= Fritz Cassirer =

German conductor

left to right, Cassirer with Julius Buths, Frederick Delius, Hans Haym and Jelka Delius, 1905

Friedrich (Fritz) Leopold Cassirer, (29 March 1871 – 26 November 1926) was a German conductor. He was one of the early proponents of the music of Frederick Delius, and conducted the premiere of Delius's first opera.

==Biography==
Cassirer was born into a Jewish family in Breslau. His father, Julius Cassirer, was one of nine children; Julius was distantly related to his wife, Julcher (Julie) née Cassirer, through a common great-grandfather.

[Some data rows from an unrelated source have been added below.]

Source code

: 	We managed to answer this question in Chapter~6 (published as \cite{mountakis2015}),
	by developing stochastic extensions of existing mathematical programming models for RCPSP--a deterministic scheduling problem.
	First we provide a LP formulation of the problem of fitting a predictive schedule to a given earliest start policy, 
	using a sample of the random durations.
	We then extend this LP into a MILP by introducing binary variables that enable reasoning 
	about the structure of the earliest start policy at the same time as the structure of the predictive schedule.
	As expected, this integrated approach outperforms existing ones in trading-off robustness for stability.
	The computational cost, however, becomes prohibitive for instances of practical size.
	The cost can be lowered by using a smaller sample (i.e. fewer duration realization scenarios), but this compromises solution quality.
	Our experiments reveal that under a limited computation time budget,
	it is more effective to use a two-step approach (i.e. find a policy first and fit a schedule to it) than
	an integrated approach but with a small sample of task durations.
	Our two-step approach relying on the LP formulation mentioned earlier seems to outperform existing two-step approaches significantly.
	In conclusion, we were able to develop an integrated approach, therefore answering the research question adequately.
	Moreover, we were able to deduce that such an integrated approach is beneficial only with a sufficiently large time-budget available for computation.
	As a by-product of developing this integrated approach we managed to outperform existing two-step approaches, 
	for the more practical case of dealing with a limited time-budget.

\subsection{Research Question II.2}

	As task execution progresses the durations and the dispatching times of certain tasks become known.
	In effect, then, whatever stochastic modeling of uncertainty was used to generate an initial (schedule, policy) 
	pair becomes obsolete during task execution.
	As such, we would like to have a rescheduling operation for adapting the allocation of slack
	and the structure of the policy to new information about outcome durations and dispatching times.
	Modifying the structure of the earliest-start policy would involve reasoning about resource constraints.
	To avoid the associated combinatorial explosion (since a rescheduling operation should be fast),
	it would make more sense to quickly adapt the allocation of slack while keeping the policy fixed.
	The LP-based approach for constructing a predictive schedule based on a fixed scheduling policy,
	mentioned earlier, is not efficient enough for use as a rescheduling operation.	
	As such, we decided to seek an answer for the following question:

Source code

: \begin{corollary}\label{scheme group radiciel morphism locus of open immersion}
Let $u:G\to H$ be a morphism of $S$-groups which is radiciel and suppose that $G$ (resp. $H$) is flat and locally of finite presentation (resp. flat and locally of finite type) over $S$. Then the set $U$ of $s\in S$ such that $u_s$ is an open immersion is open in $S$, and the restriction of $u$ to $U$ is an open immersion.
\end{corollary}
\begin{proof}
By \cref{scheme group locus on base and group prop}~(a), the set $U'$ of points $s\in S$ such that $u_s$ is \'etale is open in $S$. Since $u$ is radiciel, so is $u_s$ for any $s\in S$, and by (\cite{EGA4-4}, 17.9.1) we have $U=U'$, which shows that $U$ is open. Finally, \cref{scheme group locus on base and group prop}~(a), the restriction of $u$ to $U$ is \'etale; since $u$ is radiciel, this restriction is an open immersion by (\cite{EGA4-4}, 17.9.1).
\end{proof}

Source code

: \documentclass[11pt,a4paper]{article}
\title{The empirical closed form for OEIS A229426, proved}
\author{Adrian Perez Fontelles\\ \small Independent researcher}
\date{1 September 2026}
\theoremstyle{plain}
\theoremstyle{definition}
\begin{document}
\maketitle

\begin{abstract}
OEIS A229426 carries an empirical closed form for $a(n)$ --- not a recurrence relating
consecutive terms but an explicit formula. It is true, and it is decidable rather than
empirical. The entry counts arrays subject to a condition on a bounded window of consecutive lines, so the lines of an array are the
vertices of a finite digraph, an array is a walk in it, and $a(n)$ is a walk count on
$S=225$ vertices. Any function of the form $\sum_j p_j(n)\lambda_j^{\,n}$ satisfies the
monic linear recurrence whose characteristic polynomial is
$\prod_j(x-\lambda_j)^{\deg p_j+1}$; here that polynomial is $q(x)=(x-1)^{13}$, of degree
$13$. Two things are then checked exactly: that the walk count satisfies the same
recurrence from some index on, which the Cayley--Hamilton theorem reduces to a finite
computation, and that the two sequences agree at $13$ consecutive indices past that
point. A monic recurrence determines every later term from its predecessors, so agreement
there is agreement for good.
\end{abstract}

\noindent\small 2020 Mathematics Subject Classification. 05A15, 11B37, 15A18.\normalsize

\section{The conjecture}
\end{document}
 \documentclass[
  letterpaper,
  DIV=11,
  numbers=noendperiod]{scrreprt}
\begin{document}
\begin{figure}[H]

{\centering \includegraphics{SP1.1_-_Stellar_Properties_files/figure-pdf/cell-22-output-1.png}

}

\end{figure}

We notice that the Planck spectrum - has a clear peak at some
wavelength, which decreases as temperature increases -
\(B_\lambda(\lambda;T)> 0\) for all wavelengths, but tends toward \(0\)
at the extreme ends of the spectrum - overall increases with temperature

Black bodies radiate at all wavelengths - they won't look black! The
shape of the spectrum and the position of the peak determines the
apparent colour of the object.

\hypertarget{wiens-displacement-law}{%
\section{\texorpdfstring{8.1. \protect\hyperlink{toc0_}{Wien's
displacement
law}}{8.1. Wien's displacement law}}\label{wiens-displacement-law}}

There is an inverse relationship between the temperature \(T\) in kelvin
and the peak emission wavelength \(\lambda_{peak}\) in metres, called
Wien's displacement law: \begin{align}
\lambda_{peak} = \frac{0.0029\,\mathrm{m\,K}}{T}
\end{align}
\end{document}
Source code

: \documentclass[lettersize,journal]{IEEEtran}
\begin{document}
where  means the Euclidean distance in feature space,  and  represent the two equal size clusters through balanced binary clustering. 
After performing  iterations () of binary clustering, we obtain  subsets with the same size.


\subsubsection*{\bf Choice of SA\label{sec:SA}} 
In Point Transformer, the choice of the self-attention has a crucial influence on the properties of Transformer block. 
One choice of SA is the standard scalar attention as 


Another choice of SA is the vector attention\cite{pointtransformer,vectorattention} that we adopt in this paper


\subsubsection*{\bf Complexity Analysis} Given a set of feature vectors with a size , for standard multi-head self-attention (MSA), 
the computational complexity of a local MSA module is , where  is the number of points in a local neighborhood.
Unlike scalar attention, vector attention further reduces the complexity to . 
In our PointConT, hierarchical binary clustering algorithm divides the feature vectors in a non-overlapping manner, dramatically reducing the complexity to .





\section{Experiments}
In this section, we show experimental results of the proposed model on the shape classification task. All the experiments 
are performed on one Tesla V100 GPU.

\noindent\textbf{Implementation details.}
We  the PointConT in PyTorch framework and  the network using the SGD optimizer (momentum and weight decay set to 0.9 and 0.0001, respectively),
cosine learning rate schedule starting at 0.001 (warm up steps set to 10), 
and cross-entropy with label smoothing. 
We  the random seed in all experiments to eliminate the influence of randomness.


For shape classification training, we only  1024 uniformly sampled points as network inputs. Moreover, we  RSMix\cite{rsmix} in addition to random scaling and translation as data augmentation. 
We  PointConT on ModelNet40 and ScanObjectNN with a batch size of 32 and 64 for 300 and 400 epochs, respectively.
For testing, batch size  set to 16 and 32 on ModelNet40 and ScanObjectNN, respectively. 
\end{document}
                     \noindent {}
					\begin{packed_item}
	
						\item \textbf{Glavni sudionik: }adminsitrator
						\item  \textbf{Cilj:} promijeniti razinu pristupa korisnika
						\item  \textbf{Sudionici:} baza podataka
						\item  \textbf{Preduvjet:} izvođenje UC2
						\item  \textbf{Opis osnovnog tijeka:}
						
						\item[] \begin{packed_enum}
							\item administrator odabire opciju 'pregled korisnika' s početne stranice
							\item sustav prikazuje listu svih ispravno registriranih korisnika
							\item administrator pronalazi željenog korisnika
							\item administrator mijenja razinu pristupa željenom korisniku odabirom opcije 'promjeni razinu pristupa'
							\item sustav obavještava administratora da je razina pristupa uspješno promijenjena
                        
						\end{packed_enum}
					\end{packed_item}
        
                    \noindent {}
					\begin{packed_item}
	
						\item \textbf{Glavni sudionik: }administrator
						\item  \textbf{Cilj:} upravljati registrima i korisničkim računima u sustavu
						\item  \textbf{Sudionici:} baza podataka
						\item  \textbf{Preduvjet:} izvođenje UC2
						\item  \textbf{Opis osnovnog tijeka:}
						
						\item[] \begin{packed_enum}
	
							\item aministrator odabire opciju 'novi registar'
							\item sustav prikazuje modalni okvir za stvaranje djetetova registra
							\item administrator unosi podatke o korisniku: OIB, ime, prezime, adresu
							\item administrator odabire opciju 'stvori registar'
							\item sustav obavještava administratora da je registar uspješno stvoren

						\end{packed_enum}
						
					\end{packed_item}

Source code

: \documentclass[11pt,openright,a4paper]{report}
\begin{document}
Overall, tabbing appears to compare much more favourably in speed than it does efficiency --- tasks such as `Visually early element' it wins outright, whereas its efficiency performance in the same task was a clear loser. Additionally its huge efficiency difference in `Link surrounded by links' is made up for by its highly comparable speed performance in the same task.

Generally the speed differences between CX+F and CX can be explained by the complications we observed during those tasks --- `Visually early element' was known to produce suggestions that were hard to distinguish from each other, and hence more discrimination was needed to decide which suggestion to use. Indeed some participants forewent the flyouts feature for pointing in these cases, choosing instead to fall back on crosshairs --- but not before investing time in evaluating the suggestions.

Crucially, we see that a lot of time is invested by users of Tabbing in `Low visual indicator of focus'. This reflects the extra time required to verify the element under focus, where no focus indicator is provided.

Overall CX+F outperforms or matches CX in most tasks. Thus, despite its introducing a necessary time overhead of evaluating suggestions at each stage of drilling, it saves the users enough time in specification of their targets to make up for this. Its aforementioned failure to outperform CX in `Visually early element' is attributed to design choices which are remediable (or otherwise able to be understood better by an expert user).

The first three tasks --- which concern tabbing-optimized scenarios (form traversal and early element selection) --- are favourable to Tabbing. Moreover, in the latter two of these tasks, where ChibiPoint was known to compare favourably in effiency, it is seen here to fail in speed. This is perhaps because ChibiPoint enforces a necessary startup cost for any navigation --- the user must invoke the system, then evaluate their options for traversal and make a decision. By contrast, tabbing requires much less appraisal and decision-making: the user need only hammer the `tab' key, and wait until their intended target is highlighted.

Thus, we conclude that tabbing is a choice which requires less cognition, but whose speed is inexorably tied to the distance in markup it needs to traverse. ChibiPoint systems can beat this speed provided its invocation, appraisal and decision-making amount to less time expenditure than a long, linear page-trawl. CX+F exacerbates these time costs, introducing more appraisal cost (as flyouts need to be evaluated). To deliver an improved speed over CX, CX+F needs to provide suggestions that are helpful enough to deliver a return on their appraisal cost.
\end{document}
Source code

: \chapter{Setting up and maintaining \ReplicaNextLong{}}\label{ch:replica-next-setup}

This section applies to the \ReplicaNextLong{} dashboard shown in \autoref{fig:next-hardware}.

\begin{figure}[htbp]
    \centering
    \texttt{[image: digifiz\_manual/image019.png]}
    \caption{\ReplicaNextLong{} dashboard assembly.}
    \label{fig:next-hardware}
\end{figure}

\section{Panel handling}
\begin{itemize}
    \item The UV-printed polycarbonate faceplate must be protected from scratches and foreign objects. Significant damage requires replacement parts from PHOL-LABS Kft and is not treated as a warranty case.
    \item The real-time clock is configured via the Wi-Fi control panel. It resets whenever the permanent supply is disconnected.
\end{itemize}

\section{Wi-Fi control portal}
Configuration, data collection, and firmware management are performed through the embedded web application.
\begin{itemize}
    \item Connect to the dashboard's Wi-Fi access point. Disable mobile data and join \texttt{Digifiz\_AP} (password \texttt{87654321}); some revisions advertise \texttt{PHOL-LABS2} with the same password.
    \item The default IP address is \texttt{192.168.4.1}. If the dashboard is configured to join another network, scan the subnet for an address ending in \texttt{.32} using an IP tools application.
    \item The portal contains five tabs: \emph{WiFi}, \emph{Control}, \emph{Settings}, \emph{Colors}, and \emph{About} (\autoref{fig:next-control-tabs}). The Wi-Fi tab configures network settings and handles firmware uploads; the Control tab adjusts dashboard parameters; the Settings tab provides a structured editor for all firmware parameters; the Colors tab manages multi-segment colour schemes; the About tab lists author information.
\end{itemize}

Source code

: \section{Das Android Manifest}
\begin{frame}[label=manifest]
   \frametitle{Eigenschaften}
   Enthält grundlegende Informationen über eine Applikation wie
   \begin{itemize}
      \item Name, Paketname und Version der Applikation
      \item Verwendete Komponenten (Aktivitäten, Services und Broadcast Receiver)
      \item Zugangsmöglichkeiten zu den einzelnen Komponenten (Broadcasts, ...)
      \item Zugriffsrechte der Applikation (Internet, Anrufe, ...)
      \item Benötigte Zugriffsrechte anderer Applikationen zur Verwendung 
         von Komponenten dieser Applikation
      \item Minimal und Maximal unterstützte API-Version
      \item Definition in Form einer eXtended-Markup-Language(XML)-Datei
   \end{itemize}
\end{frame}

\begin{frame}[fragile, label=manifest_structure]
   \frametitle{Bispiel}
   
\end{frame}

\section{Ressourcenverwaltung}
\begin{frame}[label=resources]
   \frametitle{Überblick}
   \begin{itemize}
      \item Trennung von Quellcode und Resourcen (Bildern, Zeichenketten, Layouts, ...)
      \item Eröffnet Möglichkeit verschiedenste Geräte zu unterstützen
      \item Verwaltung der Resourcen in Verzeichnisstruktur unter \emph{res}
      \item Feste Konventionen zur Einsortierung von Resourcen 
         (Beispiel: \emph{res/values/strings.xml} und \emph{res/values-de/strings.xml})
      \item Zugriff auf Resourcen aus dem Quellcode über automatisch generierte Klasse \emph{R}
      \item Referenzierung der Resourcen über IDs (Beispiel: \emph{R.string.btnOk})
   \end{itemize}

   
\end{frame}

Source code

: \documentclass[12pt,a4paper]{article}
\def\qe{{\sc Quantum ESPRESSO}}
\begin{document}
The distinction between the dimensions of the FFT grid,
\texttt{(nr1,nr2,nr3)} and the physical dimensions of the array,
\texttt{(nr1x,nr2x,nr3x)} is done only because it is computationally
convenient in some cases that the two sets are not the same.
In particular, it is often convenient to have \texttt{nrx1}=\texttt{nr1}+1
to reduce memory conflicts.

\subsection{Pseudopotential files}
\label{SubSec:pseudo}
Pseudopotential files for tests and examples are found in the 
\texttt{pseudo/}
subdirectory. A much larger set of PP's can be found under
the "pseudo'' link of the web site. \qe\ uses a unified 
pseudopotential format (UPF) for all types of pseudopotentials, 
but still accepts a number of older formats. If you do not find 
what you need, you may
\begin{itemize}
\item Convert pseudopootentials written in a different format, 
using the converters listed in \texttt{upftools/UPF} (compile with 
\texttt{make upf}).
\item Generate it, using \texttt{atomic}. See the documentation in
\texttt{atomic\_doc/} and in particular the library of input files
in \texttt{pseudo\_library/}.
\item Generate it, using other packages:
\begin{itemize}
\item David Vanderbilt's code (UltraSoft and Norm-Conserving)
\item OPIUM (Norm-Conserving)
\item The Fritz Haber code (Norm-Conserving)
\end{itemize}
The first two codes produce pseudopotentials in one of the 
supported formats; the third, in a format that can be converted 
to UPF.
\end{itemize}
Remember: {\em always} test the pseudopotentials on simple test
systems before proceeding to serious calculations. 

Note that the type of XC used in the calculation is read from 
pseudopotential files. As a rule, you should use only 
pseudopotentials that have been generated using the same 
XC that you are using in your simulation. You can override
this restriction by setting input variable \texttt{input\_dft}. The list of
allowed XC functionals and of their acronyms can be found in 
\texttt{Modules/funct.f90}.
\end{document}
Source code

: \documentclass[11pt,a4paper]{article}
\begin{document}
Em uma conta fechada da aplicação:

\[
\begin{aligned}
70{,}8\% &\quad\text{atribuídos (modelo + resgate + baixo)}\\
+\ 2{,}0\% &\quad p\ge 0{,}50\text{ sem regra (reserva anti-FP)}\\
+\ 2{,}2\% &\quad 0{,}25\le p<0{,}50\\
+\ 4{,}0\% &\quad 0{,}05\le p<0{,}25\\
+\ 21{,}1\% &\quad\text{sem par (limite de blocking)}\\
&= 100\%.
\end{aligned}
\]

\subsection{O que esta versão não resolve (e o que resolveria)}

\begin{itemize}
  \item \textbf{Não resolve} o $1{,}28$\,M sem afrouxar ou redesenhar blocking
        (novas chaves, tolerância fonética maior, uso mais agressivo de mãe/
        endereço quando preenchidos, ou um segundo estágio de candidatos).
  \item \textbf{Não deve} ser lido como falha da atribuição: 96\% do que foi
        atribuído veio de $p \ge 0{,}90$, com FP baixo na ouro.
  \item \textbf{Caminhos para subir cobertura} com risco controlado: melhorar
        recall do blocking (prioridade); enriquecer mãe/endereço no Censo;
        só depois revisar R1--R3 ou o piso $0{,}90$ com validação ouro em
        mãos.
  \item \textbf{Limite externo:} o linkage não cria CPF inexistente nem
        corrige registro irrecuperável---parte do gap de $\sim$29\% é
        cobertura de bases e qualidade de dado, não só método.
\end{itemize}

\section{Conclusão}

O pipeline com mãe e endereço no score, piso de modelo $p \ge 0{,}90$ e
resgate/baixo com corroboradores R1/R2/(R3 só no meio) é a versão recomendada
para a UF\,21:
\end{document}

Fritz Cassirer studied music with Hans Pfitzner and Gustav Holländer, after which he was appointed to conducting posts in a succession of German opera houses: Lübeck, Posen, Saarbrücken and Elberfeld.

While Cassirer was in charge of the Elberfeld opera, his colleague Hans Haym introduced him to the music of Frederick Delius, which was little known in Germany and hardly known at all anywhere else. Cassirer, like Haym, became a strong advocate of Delius's music. He conducted the première of Delius's opera Koanga at Elberfeld in 1904, helped Delius choose the Nietzsche text for his secular choral work, A Mass of Life and organised the premiere of another Delius opera, A Village Romeo and Juliet at the Berlin Komische Oper in 1907.

Cassirer was a member of the Komische Oper company that visited London in 1907, playing Offenbach's The Tales of Hoffmann. While in London he conducted concerts, at one of which, with Thomas Beecham's New Symphony Orchestra, he presented Delius's Appalachia. Beecham, who had hitherto known nothing of Delius's music, expressed his "wonderment" and was from then on a lifelong devotee of the composer's works. Beecham praised Cassirer for having "naturally good if slightly fastidious taste".

After turning down an offer to appear at the Manhattan Opera House, New York, Cassirer retired to Munich, and devoted himself to philosophical and literary studies. He died in Berlin at the age of 55.

==Family life==
Fritz Cassirer was married to Lilly Dispecker. They had one daughter, Eva Charlotte Cassirer, who married her father's cousin, Friedrich Wilhelm Cassirer (also known as Fritz); he was for a time managing director of the Deutsches Theater in Berlin, and Max Reinhardt's business manager.